_EXERCISE DETAILS_. Reproduce the lines below exactly. Begin with the first, end with the line containing "# 1. WHY UNITTEST", and leave out the pictures.

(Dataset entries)
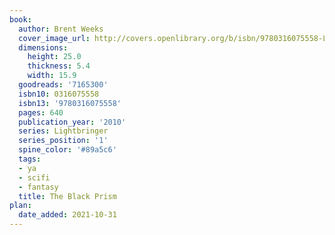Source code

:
 ```yaml
---
book:
  author: Brent Weeks
  cover_image_url: http://covers.openlibrary.org/b/isbn/9780316075558-L.jpg
  dimensions:
    height: 25.0
    thickness: 5.4
    width: 15.9
  goodreads: '7165300'
  isbn10: 0316075558
  isbn13: '9780316075558'
  pages: 640
  publication_year: '2010'
  series: Lightbringer
  series_position: '1'
  spine_color: '#89a5c6'
  tags:
  - ya
  - scifi
  - fantasy
  title: The Black Prism
plan:
  date_added: 2021-10-31
---
```

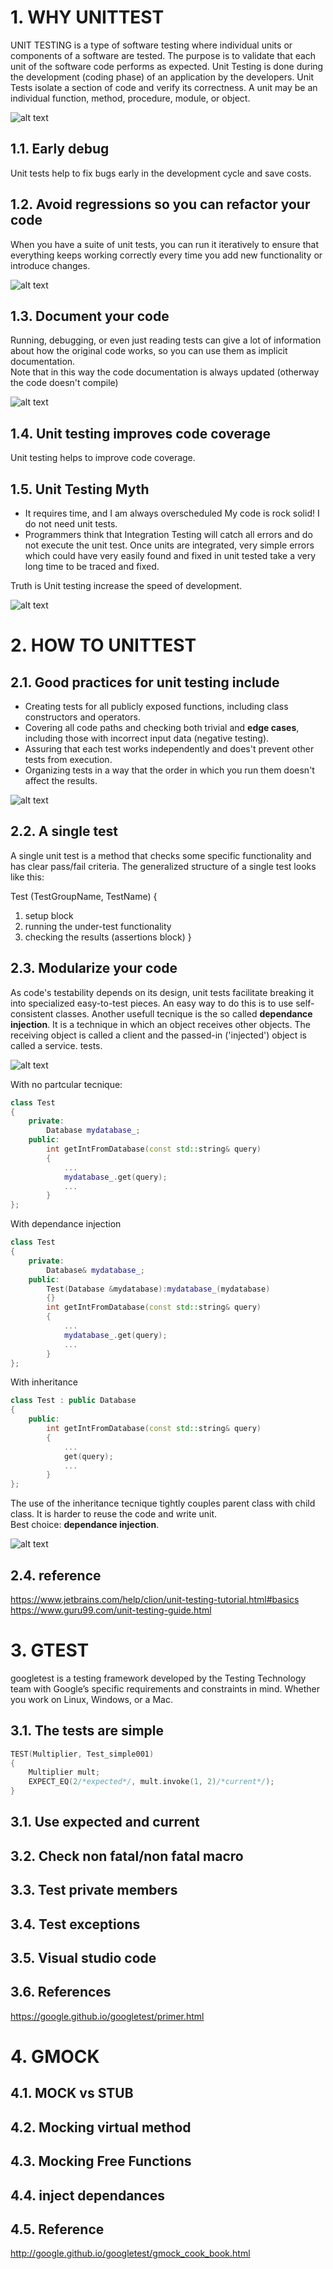
# 1. WHY UNITTEST
UNIT TESTING is a type of software testing where individual units or components of a software are tested. The purpose is to validate that each unit of the software code performs as expected. Unit Testing is done during the development (coding phase) of an application by the developers. Unit Tests isolate a section of code and verify its correctness. A unit may be an individual function, method, procedure, module, or object.

![alt text](../img/ut004.png)

## 1.1. Early debug
Unit tests help to fix bugs early in the development cycle and save costs.

## 1.2. Avoid regressions so you can refactor your code
When you have a suite of unit tests, you can run it iteratively to ensure that everything keeps working correctly every time you add new functionality or introduce changes.

![alt text](../img/ut002.jpg)

## 1.3. Document your code
Running, debugging, or even just reading tests can give a lot of information about how the original code works, so you can use them as implicit documentation.  
Note that in this way the code documentation is always updated (otherway the code doesn't compile)

![alt text](../img/ut003.jpeg)

## 1.4. Unit testing improves code coverage 

Unit testing helps to improve code coverage.

## 1.5. Unit Testing Myth
- It requires time, and I am always overscheduled
My code is rock solid! I do not need unit tests.
- Programmers think that Integration Testing will catch all errors and do not execute the unit test. Once units are integrated, very simple errors which could have very easily found and fixed in unit tested take a very long time to be traced and fixed.

Truth is Unit testing increase the speed of development.

![alt text](../img/ut001.png)

# 2. HOW TO UNITTEST

## 2.1. Good practices for unit testing include
- Creating tests for all publicly exposed functions, including class constructors and operators.
- Covering all code paths and checking both trivial and **edge cases**, including those with incorrect input data (negative testing).
- Assuring that each test works independently and does't prevent other tests from execution.
- Organizing tests in a way that the order in which you run them doesn't affect the results.

![alt text](../img/ut005.jpg)

## 2.2. A single test
A single unit test is a method that checks some specific functionality and has clear pass/fail criteria. The generalized structure of a single test looks like this:

Test (TestGroupName, TestName)   {
1. setup block
2. running the under-test functionality
3. checking the results (assertions block)
}


## 2.3. Modularize your code
As code's testability depends on its design, unit tests facilitate breaking it into specialized easy-to-test pieces.
An easy way to do this is to use self-consistent classes. Another usefull tecnique is the so called **dependance injection**.
It is a technique in which an object receives other objects. The receiving object is called a client and the passed-in ('injected') object is called a service. tests.   


![alt text](../img/ut006.jpg)

With no partcular tecnique:  
```c++
class Test
{
    private:
        Database mydatabase_;
    public:
        int getIntFromDatabase(const std::string& query)
        {
            ...
            mydatabase_.get(query);
            ...
        }
};
```
With dependance injection  
```c++
class Test
{
    private:
        Database& mydatabase_;
    public:
        Test(Database &mydatabase):mydatabase_(mydatabase)
        {}
        int getIntFromDatabase(const std::string& query)
        {
            ...
            mydatabase_.get(query);
            ...
        }
};
```
With inheritance  
```c++
class Test : public Database
{
    public:
        int getIntFromDatabase(const std::string& query)
        {
            ...
            get(query);
            ...
        }
};
```



The use of the inheritance tecnique tightly couples parent class with child class. It is harder to reuse the code and write unit.  
Best choice: **dependance injection**.

![alt text](../img/ut007.png)


## 2.4. reference
https://www.jetbrains.com/help/clion/unit-testing-tutorial.html#basics  
https://www.guru99.com/unit-testing-guide.html

# 3. GTEST
googletest is a testing framework developed by the Testing Technology team with Google’s specific requirements and constraints in mind. Whether you work on Linux, Windows, or a Mac.

## 3.1. The tests are simple

```c++
TEST(Multiplier, Test_simple001)
{
	Multiplier mult;
	EXPECT_EQ(2/*expected*/, mult.invoke(1, 2)/*current*/);
}
```

## 3.1. Use expected and current

## 3.2. Check non fatal/non fatal macro

## 3.3. Test private members

## 3.4. Test exceptions

## 3.5. Visual studio code

## 3.6. References
https://google.github.io/googletest/primer.html

# 4. GMOCK

## 4.1. MOCK vs STUB

## 4.2. Mocking virtual method

## 4.3. Mocking Free Functions

## 4.4. inject dependances


## 4.5. Reference
http://google.github.io/googletest/gmock_cook_book.html


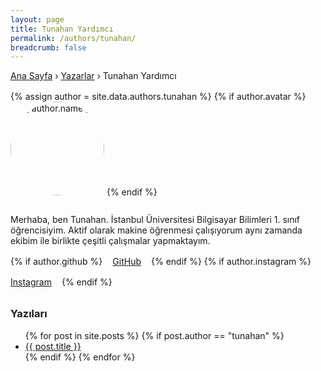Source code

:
```yaml
---
layout: page
title: Tunahan Yardımcı
permalink: /authors/tunahan/
breadcrumb: false
---
```

<style>
  /* Breadcrumb’ı gizle */
  #breadcrumb {
    display: none !important;
  }

  /* Title’ı yukarı al */
  #topbar + article .dynamic-title {
    margin-top: 0 !important;
  }
</style>

<nav class="my-breadcrumb" style="margin-bottom:1rem;">
  <a href="{{ site.baseurl | default: '/' }}">Ana Sayfa</a> ›
  <a href="/authors/">Yazarlar</a> ›
  Tunahan Yardımcı
</nav>
{% assign author = site.data.authors.tunahan %}
{% if author.avatar %}
  <img alt="{{ author.name }}" src="{{ author.avatar }}"  style="width:150px;border-radius:50%;margin-bottom:1rem;">
{% endif %}

<!-- BURASI CV / TANITIM ALANI -->
<p>
  Merhaba, ben Tunahan. İstanbul Üniversitesi Bilgisayar Bilimleri 1. sınıf öğrencisiyim.  
  Aktif olarak makine öğrenmesi çalışıyorum aynı zamanda ekibim ile birlikte çeşitli çalışmalar yapmaktayım.
</p>

<!-- Sosyal ikonlar -->
<div class="author-links">
  {% if author.github %}
    <a href="{{ author.github }}" target="_blank" class="social-link">
      <i class="fab fa-github"></i> GitHub
    </a>
  {% endif %}
  {% if author.instagram %}
    <a href="{{ author.instagram }}" target="_blank" class="social-link">
      <i class="fab fa-instagram"></i> Instagram
    </a>
  {% endif %}
</div>
<style>
  .author-links {
    display: flex;
    gap: 1rem;
    margin-top: 1rem;
    flex-wrap: wrap;
  }

  .author-links .social-link {
    display: inline-flex;
    align-items: center;
    font-size: 1rem;
    text-decoration: none;
    gap: 0.5rem;
    color: inherit;
    transition: color 0.2s;
  }

  .author-links .social-link:hover {
    color: #0d6efd; /* hover rengi */
  }
</style>
<!-- Yazıları -->
<h3 style="margin-top: 2rem;">Yazıları</h3>
<ul>
  {% for post in site.posts %}
    {% if post.author == "tunahan" %}
      <li><a href="{{ post.url }}">{{ post.title }}</a></li>
    {% endif %}
  {% endfor %}
</ul>
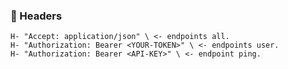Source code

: ### 🧩 Headers
```plaintext
H- "Accept: application/json" \ <- endpoints all.
H- "Authorization: Bearer <YOUR-TOKEN>" \ <- endpoints user.
H- "Authorization: Bearer <API-KEY>" \ <- endpoint ping.
```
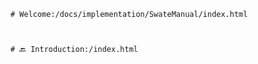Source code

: ---
---

```Swate Manual
# Welcome:/docs/implementation/SwateManual/index.html
```

```Setup

```

```Central Functions

```


```Back to Knowledge Base
# 🔙 Introduction:/index.html
```
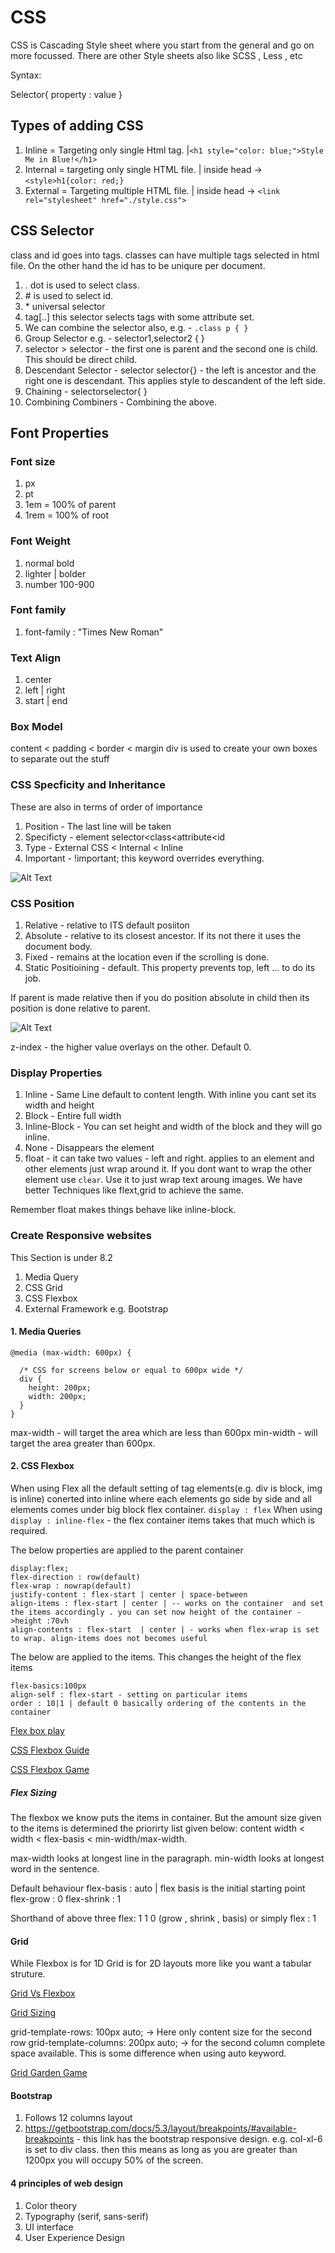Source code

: # CSS

CSS is Cascading Style sheet where you start from the general and go on more focussed.
There are other Style sheets also like SCSS , Less , etc

Syntax:

Selector{
property : value
}

## Types of adding CSS

1. Inline = Targeting only single Html tag. |`<h1 style="color: blue;">Style Me in Blue!</h1>`
2. Internal = targeting only single HTML file. | inside head ->   `<style>h1{color: red;}`
3. External = Targeting multiple HTML file. | inside head -> `<link rel="stylesheet" href="./style.css">`

## CSS Selector

class and id goes into tags. classes can have multiple tags selected in html file. On the other hand the id has to be uniqure per document.
1. . dot is used to select class. 
2. \# is used to select id.
3. \* universal selector
4. tag[..] this selector selects tags with some attribute set.
5. We can combine the selector also, e.g. - `.class p { } `
6. Group Selector e.g. - selector1,selector2 { }
7. selector > selector - the first one is parent and the second one is child. This should be direct child.
8. Descendant Selector - selector selector{} - the left is ancestor and the right one is descendant. This applies style to descandent of the left side.
9. Chaining - selectorselector{ }
10. Combining Combiners - Combining the above.

## Font Properties

### Font size
1. px
2. pt
3. 1em = 100% of parent
4. 1rem = 100% of root

### Font Weight
1. normal bold
2. lighter | bolder
3. number 100-900

### Font family
1. font-family : "Times New Roman"

### Text Align
1. center
2. left | right
3. start | end

### Box Model
content < padding < border < margin
div is used to create your own boxes to separate out the stuff

### CSS Specficity and Inheritance
These are also in terms of order of importance
1. Position - The last line will be taken 
2. Specificty - element selector<class<attribute<id
3. Type - External CSS < Internal < Inline
4. Important - !important; this keyword overrides everything.

![Alt Text](./assests/specifity.png)


### CSS Position
1. Relative - relative to ITS default posiiton
2. Absolute - relative to its closest ancestor. If its not there it uses the document body.
3. Fixed - remains at the location even if the scrolling is done.
4. Static Positioining - default. This property prevents top, left ... to do its job.

If parent is made relative then if you do position absolute in child then its position is done relative to parent.

![Alt Text](./assests/Position.jpg)

z-index - the higher value overlays on the other. Default 0.

### Display Properties
1. Inline - Same Line default to content length. With inline you cant set its width and height
2. Block - Entire full width
3. Inline-Block - You can set height and width of the block and they will go inline.
4. None - Disappears the element
5. float - it can take two values - left and right. applies to an element and other elements just wrap around it. If you dont want to wrap the other element use `clear`.
Use it to just wrap text aroung images. We have better Techniques like flext,grid to achieve the same.

Remember float makes things behave like inline-block.

### Create Responsive websites
This Section is under 8.2
1. Media Query
2. CSS Grid
3. CSS Flexbox
4. External Framework e.g. Bootstrap


#### 1. Media Queries

    @media (max-width: 600px) {

      /* CSS for screens below or equal to 600px wide */
      div {
        height: 200px;
        width: 200px;
      }
    }

max-width -  will target the area which are less than 600px
min-width -  will target the area greater than 600px.


#### 2. CSS Flexbox

When using Flex all the default setting of tag elements(e.g. div is block, img is inline) conerted into inline where each elements go side by side and all elements comes under big block flex container.
`display : flex`
When using
`display : inline-flex` -  the flex container items takes that much which is required.

The below properties are applied to the parent container
```
display:flex;
flex-direction : row(default) 
flex-wrap : nowrap(default)
justify-content : flex-start | center | space-between
align-items : flex-start | center | -- works on the container  and set the items accordingly . you can set now height of the container ->height :70vh
align-contents : flex-start  | center | - works when flex-wrap is set to wrap. align-items does not becomes useful
```
The below are applied to the items. This changes the height of the flex items
```
flex-basics:100px 
align-self : flex-start - setting on particular items
order : 10|1 | default 0 basically ordering of the contents in the container
```
[Flex box play](https://appbrewery.github.io/flex-layout/)

[CSS Flexbox Guide](https://css-tricks.com/snippets/css/a-guide-to-flexbox/)

[CSS Flexbox Game](https://appbrewery.github.io/flexboxfroggy/)

##### Flex Sizing
The flexbox we know puts the items in container. But the amount size given to the items is determined the priorirty list given below:
content width < width < flex-basis < min-width/max-width.

max-width looks at longest line in the paragraph. min-width looks at longest word in the sentence.

Default behaviour
flex-basis : auto | flex basis is the initial starting point
flex-grow : 0
flex-shrink : 1

Shorthand of above three
flex: 1 1 0 (grow , shrink , basis) or simply flex : 1 


#### Grid

While Flexbox is for 1D Grid is for 2D layouts more like you want a tabular struture.

[Grid Vs Flexbox](https://appbrewery.github.io/grid-vs-flexbox/)

[Grid Sizing](https://appbrewery.github.io/grid-sizing/)

grid-template-rows: 100px auto;  -> Here only content size for the second row
grid-template-columns: 200px auto; -> for the second column complete space available.
This is some difference when using auto keyword.

[Grid Garden Game](https://appbrewery.github.io/gridgarden/)


#### Bootstrap

1. Follows 12 columns layout
2. https://getbootstrap.com/docs/5.3/layout/breakpoints/#available-breakpoints - this link has the bootstrap responsive design.
    e.g. col-xl-6 is set to div class. then this means as long as you are greater than 1200px you will occupy 50% of the screen.


#### 4 principles of web design
1. Color theory
2. Typography (serif, sans-serif)
3. UI interface
4. User Experience Design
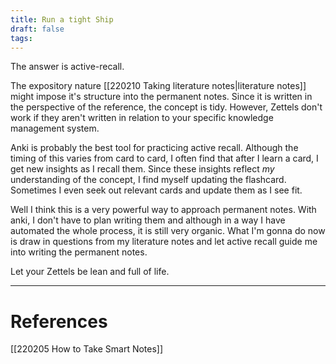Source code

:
 ```yaml
---
title: Run a tight Ship
draft: false
tags:
---
```

 





The answer is active-recall. 

The expository nature [[220210 Taking literature notes|literature notes]] might impose it's structure into the permanent notes. Since it is written in the perspective of the reference, the concept is tidy. However, Zettels don't work if they aren't written in relation to your specific knowledge management system.  

Anki is probably the best tool for practicing active recall. Although the timing of this varies from card to card, I often find that after I learn a card, I get new insights as I recall them. Since these insights reflect *my* understanding of the concept, I find myself updating the flashcard.  Sometimes I even seek out relevant cards and update them as I see fit. 

Well I think this is a very powerful way to approach permanent notes. With anki, I don't have to plan writing them and although in a way I have automated the whole process, it is still very organic. What I'm gonna do now is draw in questions from my literature notes and let active recall guide me into writing the permanent notes. 

Let your Zettels be lean and full of life. 

---
# References
[[220205 How to Take Smart Notes]]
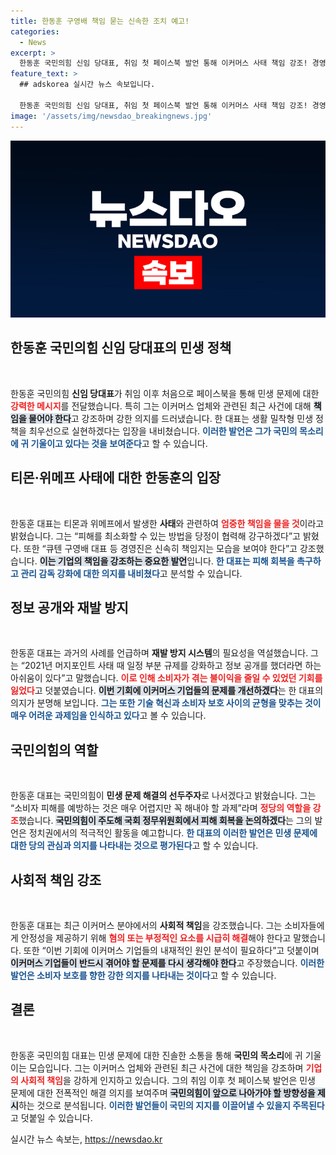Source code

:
 ```yaml
---
title: 한동훈 구영배 책임 묻는 신속한 조치 예고!
categories:
  - News
excerpt: >
  한동훈 국민의힘 신임 당대표, 취임 첫 페이스북 발언 통해 이커머스 사태 책임 강조! 경영진의 신속한 조치와 피해 최소화를 위한 당정 협력 약속. 국민 눈높이에 맞춘 민생 중심 정책 추진 의지 밝혀!
feature_text: >
  ## adskorea 실시간 뉴스 속보입니다.

  한동훈 국민의힘 신임 당대표, 취임 첫 페이스북 발언 통해 이커머스 사태 책임 강조! 경영진의 신속한 조치와 피해 최소화를 위한 당정 협력 약속. 국민 눈높이에 맞춘 민생 중심 정책 추진 의지 밝혀!
image: '/assets/img/newsdao_breakingnews.jpg'
---
```


<p><img src="/assets/img/newsdao_breakingnews.jpg" alt="adskorea 속보" /></p>

<h2 data-ke-size="size26">한동훈 국민의힘 신임 당대표의 민생 정책</h2>

<p data-ke-size="size16">&nbsp;</p>

<p>한동훈 국민의힘 <b>신임 당대표</b>가 취임 이후 처음으로 페이스북을 통해 민생 문제에 대한 <b><span style="color: #ee2323;">강력한 메시지</span></b>를 전달했습니다. 특히 그는 이커머스 업체와 관련된 최근 사건에 대해 <b><span style="background-color: #21538527;">책임을 물어야 한다</span></b>고 강조하며 강한 의지를 드러냈습니다. 한 대표는 생활 밀착형 민생 정책을 최우선으로 실현하겠다는 입장을 내비쳤습니다. <b><span style="color: #1a5490;">이러한 발언은 그가 국민의 목소리에 귀 기울이고 있다는 것을 보여준다</span></b>고 할 수 있습니다.</p>

<h2 data-ke-size="size26">티몬·위메프 사태에 대한 한동훈의 입장</h2>

<p data-ke-size="size16">&nbsp;</p>

<p>한동훈 대표는 티몬과 위메프에서 발생한 <b>사태</b>와 관련하여 <b><span style="color: #ee2323;">엄중한 책임을 물을 것</span></b>이라고 밝혔습니다. 그는 “피해를 최소화할 수 있는 방법을 당정이 협력해 강구하겠다”고 밝혔다. 또한 “큐텐 구영배 대표 등 경영진은 신속히 책임지는 모습을 보여야 한다”고 강조했습니다. <b><span style="background-color: #21538527;">이는 기업의 책임을 강조하는 중요한 발언</span></b>입니다. <b><span style="color: #1a5490;">한 대표는 피해 회복을 촉구하고 관리 감독 강화에 대한 의지를 내비쳤다</span></b>고 분석할 수 있습니다.</p>

<h2 data-ke-size="size26">정보 공개와 재발 방지</h2>

<p data-ke-size="size16">&nbsp;</p>

<p>한동훈 대표는 과거의 사례를 언급하며 <b>재발 방지 시스템</b>의 필요성을 역설했습니다. 그는 “2021년 머지포인트 사태 때 일정 부분 규제를 강화하고 정보 공개를 했더라면 하는 아쉬움이 있다”고 말했습니다. <b><span style="color: #ee2323;">이로 인해 소비자가 겪는 불이익을 줄일 수 있었던 기회를 잃었다</span></b>고 덧붙였습니다. <b><span style="background-color: #21538527;">이번 기회에 이커머스 기업들의 문제를 개선하겠다</span></b>는 한 대표의 의지가 분명해 보입니다. <b><span style="color: #1a5490;">그는 또한 기술 혁신과 소비자 보호 사이의 균형을 맞추는 것이 매우 어려운 과제임을 인식하고 있다</span></b>고 볼 수 있습니다.</p>

<h2 data-ke-size="size26">국민의힘의 역할</h2>

<p data-ke-size="size16">&nbsp;</p>

<p>한동훈 대표는 국민의힘이 <b>민생 문제 해결의 선두주자</b>로 나서겠다고 밝혔습니다. 그는 “소비자 피해를 예방하는 것은 매우 어렵지만 꼭 해내야 할 과제”라며 <b><span style="color: #ee2323;">정당의 역할을 강조</span></b>했습니다. <b><span style="background-color: #21538527;">국민의힘이 주도해 국회 정무위원회에서 피해 회복을 논의하겠다</span></b>는 그의 발언은 정치권에서의 적극적인 활동을 예고합니다. <b><span style="color: #1a5490;">한 대표의 이러한 발언은 민생 문제에 대한 당의 관심과 의지를 나타내는 것으로 평가된다</span></b>고 할 수 있습니다.</p>

<h2 data-ke-size="size26">사회적 책임 강조</h2>

<p data-ke-size="size16">&nbsp;</p>

<p>한동훈 대표는 최근 이커머스 분야에서의 <b>사회적 책임</b>을 강조했습니다. 그는 소비자들에게 안정성을 제공하기 위해 <b><span style="color: #ee2323;">혐의 또는 부정적인 요소를 시급히 해결</span></b>해야 한다고 말했습니다. 또한 “이번 기회에 이커머스 기업들의 내재적인 원인 분석이 필요하다”고 덧붙이며 <b><span style="background-color: #21538527;">이커머스 기업들이 반드시 겪어야 할 문제를 다시 생각해야 한다</span></b>고 주장했습니다. <b><span style="color: #1a5490;">이러한 발언은 소비자 보호를 향한 강한 의지를 나타내는 것이다</span></b>고 할 수 있습니다.</p>

<h2 data-ke-size="size26">결론</h2>

<p data-ke-size="size16">&nbsp;</p>

<p>한동훈 국민의힘 대표는 민생 문제에 대한 진솔한 소통을 통해 <b>국민의 목소리</b>에 귀 기울이는 모습입니다. 그는 이커머스 업체와 관련된 최근 사건에 대한 책임을 강조하며 <b><span style="color: #ee2323;">기업의 사회적 책임</span></b>을 강하게 인지하고 있습니다. 그의 취임 이후 첫 페이스북 발언은 민생 문제에 대한 전폭적인 해결 의지를 보여주며 <b><span style="background-color: #21538527;">국민의힘이 앞으로 나아가야 할 방향성을 제시</span></b>하는 것으로 분석됩니다. <b><span style="color: #1a5490;">이러한 발언들이 국민의 지지를 이끌어낼 수 있을지 주목된다</span></b>고 덧붙일 수 있습니다.</p>
실시간 뉴스 속보는, <a href="https://newsdao.kr" rel="dofollow">https://newsdao.kr</a>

_YOUR RESPONSE_.
Source code

:
 ```yaml
---
book:
  author: Brent Weeks
  cover_image_url: http://covers.openlibrary.org/b/isbn/9780316075558-L.jpg
  dimensions:
    height: 25.0
    thickness: 5.4
    width: 15.9
  goodreads: '7165300'
  isbn10: 0316075558
  isbn13: '9780316075558'
  pages: 640
  publication_year: '2010'
  series: Lightbringer
  series_position: '1'
  spine_color: '#89a5c6'
  tags:
  - ya
  - scifi
  - fantasy
  title: The Black Prism
plan:
  date_added: 2021-10-31
---
```

# 1. WHY UNITTEST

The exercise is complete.